Around 150 square miles of Sussex countryside, coast and urban settlements could soon be heralded as one of the world’s finest environments.

As a member of the partnership to make the area a UNESCO Biosphere Reserve, Brighton & Hove City Council’s environment committee is set to endorse the management strategy which will allow it to move forward with the application for Biosphere status.

The area, the same size as the Isle of Wight, and including Brighton & Hove, is on course to become the first new UNESCO Biosphere Reserve in the UK for 40 years.

Biosphere areas are environments which promote a balanced relationship between people and nature.

The area is home to over 350,000 residents and attracts 12 million visitors each year.

Thousands of residents have already been involved in the project and 1,400 have signed up to become Friends of the Biosphere. Consultation results showed that 94% of respondents supported the proposals to become a Biosphere Reserve.

Councillor Pete West, chair of the Environment, Transport and Sustainability Committee said:

“Being designated a UN Biosphere would be a fantastic boost to the city and would make a significant contribution towards conserving our environment for future generations. It will also bring benefits for local businesses by encouraging eco-tourism.

“It is also about educating those living in and visiting the area to respect the ecological services nature provides – for example we are in a water stress area and rely on the Downs for our water supply.

“Biosphere status will also help raise awareness of endangered species and encourage people to think about how we can use resources wisely in order to reduce negative impacts on the environment which could push habitats and species into extinction.”
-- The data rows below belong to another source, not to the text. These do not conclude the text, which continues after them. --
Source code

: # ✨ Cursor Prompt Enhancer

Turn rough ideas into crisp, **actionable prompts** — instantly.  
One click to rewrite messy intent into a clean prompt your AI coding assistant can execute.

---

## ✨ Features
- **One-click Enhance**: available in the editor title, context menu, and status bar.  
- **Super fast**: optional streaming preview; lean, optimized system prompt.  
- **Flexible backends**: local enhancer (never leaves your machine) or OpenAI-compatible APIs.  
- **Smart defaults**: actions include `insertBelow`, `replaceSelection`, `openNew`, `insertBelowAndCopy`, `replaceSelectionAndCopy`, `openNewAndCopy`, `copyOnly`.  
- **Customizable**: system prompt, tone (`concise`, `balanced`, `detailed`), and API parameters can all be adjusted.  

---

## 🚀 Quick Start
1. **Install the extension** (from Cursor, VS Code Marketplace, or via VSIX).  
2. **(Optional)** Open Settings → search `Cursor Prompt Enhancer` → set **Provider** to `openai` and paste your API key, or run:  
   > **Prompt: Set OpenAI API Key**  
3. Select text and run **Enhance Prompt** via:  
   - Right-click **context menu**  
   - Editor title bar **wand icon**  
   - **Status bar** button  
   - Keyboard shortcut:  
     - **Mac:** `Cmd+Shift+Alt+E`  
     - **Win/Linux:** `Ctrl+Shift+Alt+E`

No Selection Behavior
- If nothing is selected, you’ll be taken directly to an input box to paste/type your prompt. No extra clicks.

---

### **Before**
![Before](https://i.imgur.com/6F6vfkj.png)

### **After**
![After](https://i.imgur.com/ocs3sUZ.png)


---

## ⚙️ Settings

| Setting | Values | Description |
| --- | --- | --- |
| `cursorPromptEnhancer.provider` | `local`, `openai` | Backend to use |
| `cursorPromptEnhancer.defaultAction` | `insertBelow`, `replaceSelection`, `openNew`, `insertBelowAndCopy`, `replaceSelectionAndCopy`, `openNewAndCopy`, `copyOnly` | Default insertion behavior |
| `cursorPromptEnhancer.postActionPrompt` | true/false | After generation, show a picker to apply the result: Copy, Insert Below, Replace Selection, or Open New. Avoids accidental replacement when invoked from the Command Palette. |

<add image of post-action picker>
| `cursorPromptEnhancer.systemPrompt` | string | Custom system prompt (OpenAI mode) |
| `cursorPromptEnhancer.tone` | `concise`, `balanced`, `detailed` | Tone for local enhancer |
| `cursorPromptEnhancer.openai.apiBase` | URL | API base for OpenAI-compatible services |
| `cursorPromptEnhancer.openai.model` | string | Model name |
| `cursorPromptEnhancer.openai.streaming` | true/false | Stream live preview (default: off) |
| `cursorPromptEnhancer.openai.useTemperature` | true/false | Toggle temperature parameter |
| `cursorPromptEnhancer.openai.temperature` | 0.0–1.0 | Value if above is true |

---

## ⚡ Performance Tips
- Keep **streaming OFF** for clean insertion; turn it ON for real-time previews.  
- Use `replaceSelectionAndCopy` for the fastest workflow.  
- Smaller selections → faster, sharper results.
Over the past two years, a partnership of more than 30 groups, including local councils, educational establishments, businesses, conservation groups and voluntary organisations, have been working together to produce a Biosphere bid to UNESCO and an accompanying management strategy.

The strategy aims to inspire local people to work together to raise awareness and to take better care of the local countryside, coastal and urban environments.

The proposed Biosphere area lies between the River Adur and the River Ouse and includes the South Downs National Park here. It is home to a variety of rare wildlife habitats including chalk grassland, wetland and estuarine environments, shingle beaches, chalk cliffs and reefs.  Brighton & Hove also has the National Elm Collection.

Many residents said they would like to see improvements in areas relating to sustainable transport, waste and recycling, nature conservation, sustainable economic development and public awareness.

If agreed by all the partners, the application will be completed and submitted to UNESCO in September and a decision will be made by June/July next year. Brighton & Hove’s Environment, Transport & Sustainability Committee meets on Tuesday, 9 July.


The Environment, Transport and Sustainability Committee is open to the public and will be held on Tuesday, 9 July at Hove Town Hall, from 4pm. Read the reports here [the Biosphere report is Agenda Item no. 12]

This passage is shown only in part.